Unlike Macworld, which tends to showcase products immediately available for purchase, CES is more about what's on the horizon -- or not. Some products revealed by Gates at CES in years past -- such as a "Dick Tracy"-like smart watch in 2004 -- never became must-have gadgets. Still, CES offers a chance to take in all the hype and circumstance firms have to offer, and it functions like a debutante ball for some of the newest, most clever devices. What happens at the show often sets expectations of what's to come that year.

"It's the annual event where anyone who's anyone in technology comes to get a glimpse of the future," said Gary Shapiro, chief executive of the Arlington-based Consumer Electronics Association, which sponsors the event. The show keeps growing in size and importance because now representatives from all the big players in the cable, telecommunications, entertainment and financial industries come to check out what's happening.

As technology has evolved -- with faster Internet speeds, larger hard-drive capacities and smarter computer chips -- the lineup of big players at the show has shifted.

Last year, Google made its debut at the show and created a lot of buzz when co-founder Larry Page landed a keynote speech and unveiled its online video store. Google's video offerings turned out to be somewhat of a flop, but online video itself became the icon of the technology frontier for 2006.

This year, video remains a key player at CES -- this time with Leslie Moonves, chief executive of CBS, delivering a keynote speech that is likely to address the network's push to use the Web for delivery of its programming.

Shapiro notes that not everything that's showcased at CES will find a space on the shelves of big electronics stores or win the hearts of fickle consumers. But the show has become a testing ground for what people seem interested in and is increasingly a place where business deals are struck.

It's no coincidence that over at the nearby Sands Convention Center, the adult video industry is holding its annual show the same week. Hollywood and Silicon Valley will be interested in what adult film producer Vivid Entertainment is doing with upcoming releases on two competing formats for high-definition DVD, called Blu-ray and HD-DVD.

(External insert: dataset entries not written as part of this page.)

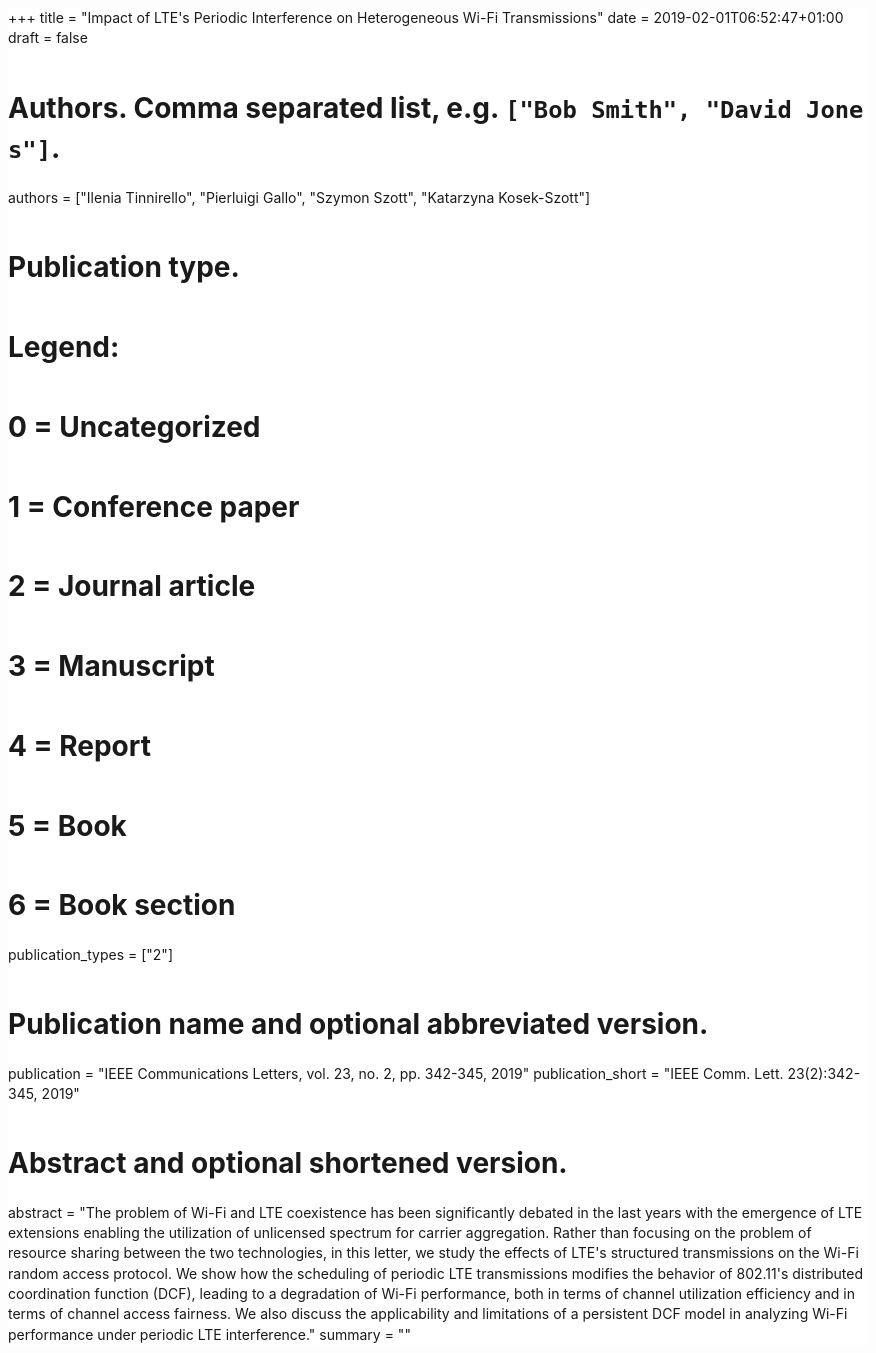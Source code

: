 ﻿+++
title = "Impact of LTE's Periodic Interference on Heterogeneous Wi-Fi Transmissions"
date = 2019-02-01T06:52:47+01:00
draft = false

# Authors. Comma separated list, e.g. `["Bob Smith", "David Jones"]`.
authors = ["Ilenia Tinnirello", "Pierluigi Gallo", "Szymon Szott", "Katarzyna Kosek-Szott"]

# Publication type.
# Legend:
# 0 = Uncategorized
# 1 = Conference paper
# 2 = Journal article
# 3 = Manuscript
# 4 = Report
# 5 = Book
# 6 = Book section
publication_types = ["2"]

# Publication name and optional abbreviated version.
publication = "IEEE Communications Letters, vol. 23, no. 2, pp. 342-345, 2019"
publication_short = "IEEE Comm. Lett. 23(2):342-345, 2019"

# Abstract and optional shortened version.
abstract = "The problem of Wi-Fi and LTE coexistence has been significantly debated in the last years with the emergence of LTE extensions enabling the utilization of unlicensed spectrum for carrier aggregation. Rather than focusing on the problem of resource sharing between the two technologies, in this letter, we study the effects of LTE's structured transmissions on the Wi-Fi random access protocol. We show how the scheduling of periodic LTE transmissions modifies the behavior of 802.11's distributed coordination function (DCF), leading to a degradation of Wi-Fi performance, both in terms of channel utilization efficiency and in terms of channel access fairness. We also discuss the applicability and limitations of a persistent DCF model in analyzing Wi-Fi performance under periodic LTE interference."
summary = ""

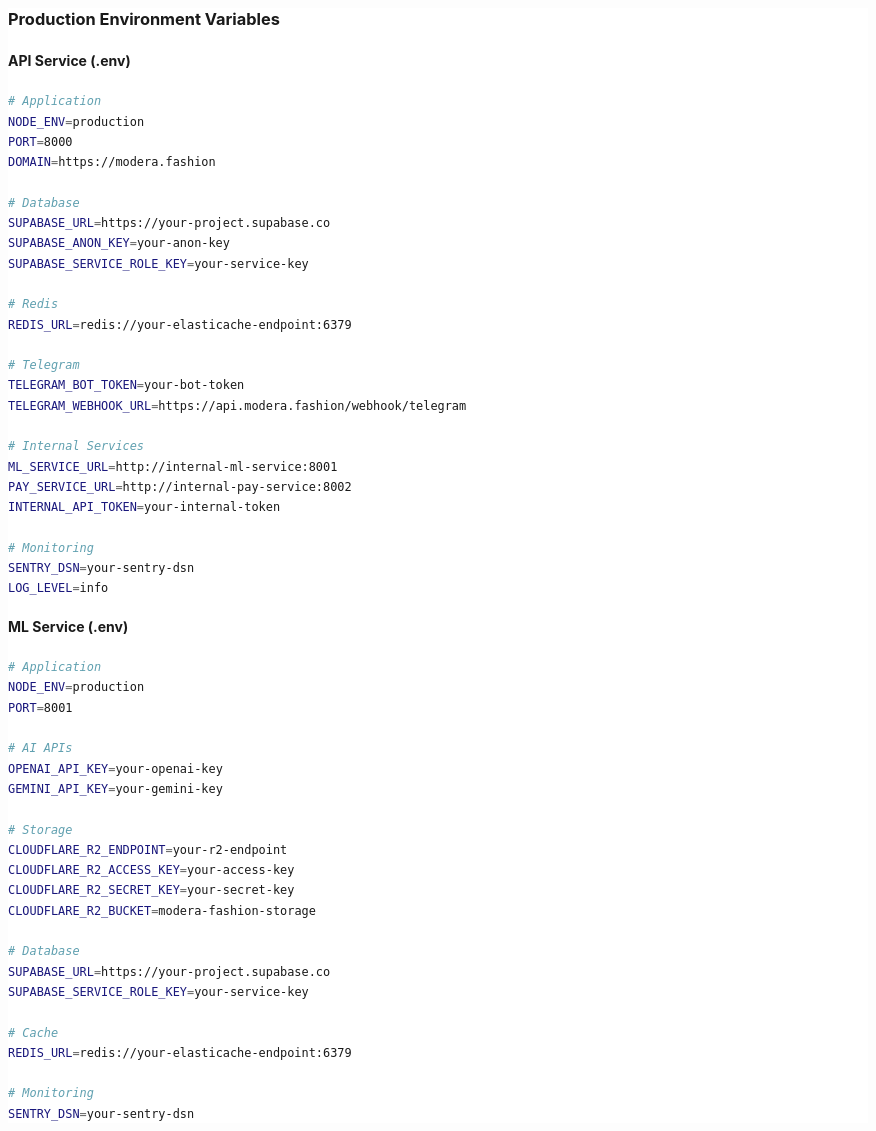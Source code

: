 ### Production Environment Variables

#### API Service (.env)
```bash
# Application
NODE_ENV=production
PORT=8000
DOMAIN=https://modera.fashion

# Database
SUPABASE_URL=https://your-project.supabase.co
SUPABASE_ANON_KEY=your-anon-key
SUPABASE_SERVICE_ROLE_KEY=your-service-key

# Redis
REDIS_URL=redis://your-elasticache-endpoint:6379

# Telegram
TELEGRAM_BOT_TOKEN=your-bot-token
TELEGRAM_WEBHOOK_URL=https://api.modera.fashion/webhook/telegram

# Internal Services
ML_SERVICE_URL=http://internal-ml-service:8001
PAY_SERVICE_URL=http://internal-pay-service:8002
INTERNAL_API_TOKEN=your-internal-token

# Monitoring
SENTRY_DSN=your-sentry-dsn
LOG_LEVEL=info
```

#### ML Service (.env)
```bash
# Application
NODE_ENV=production
PORT=8001

# AI APIs
OPENAI_API_KEY=your-openai-key
GEMINI_API_KEY=your-gemini-key

# Storage
CLOUDFLARE_R2_ENDPOINT=your-r2-endpoint
CLOUDFLARE_R2_ACCESS_KEY=your-access-key
CLOUDFLARE_R2_SECRET_KEY=your-secret-key
CLOUDFLARE_R2_BUCKET=modera-fashion-storage

# Database
SUPABASE_URL=https://your-project.supabase.co
SUPABASE_SERVICE_ROLE_KEY=your-service-key

# Cache
REDIS_URL=redis://your-elasticache-endpoint:6379

# Monitoring
SENTRY_DSN=your-sentry-dsn
```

"The adult industry's reputation for a long time has been that we're guys who get the technology out there and are willing to take chances," said Vivid founder and co-chairman Steven Hirsch. "It just makes sense that the adult entertainment industry people would be there, as well."

Historically, the adult industry has been a testing ground of technology, from 8mm films and VCRs to streaming video and clips for a mobile phone. In all those cases, mainstream studios have followed in adoption of the technologies.

Paramount Pictures, for example, last week launched a movie site exclusively for cellphones, and a month earlier, MTV Networks started a mobile-entertainment unit to sell videos over wireless phones.

It's tough for anyone to pinpoint a central theme of CES, but Shapiro, who will address attendees this morning, said he will focus on the freedom of consumers to consume digital media on their own terms.

"Innovation is focused on essentially one thing, which is shifting content in time and place," he said.

But as much as the companies have fine-tuned their products and services for the CES crowd, there's also the challenge of standing out among thousands of firms.

Some hang oversize ads on the sides of buildings; others opt for a mobile billboard cruising up and down Las Vegas Boulevard. For several years, District-based XM Satellite Radio has been inflating a towering boombox that's impossible to miss just outside the convention center entrance.

"There is a countless number of trade shows, but there is nothing, utterly nothing, like the Consumer Electronics Show," said XM spokesman David Butler. "Just the sheer number of people put it into a category by itself. It's the ultimate opportunity to meet with all the major players under one roof."

Staff writer Mike Musgrove contributed to this report.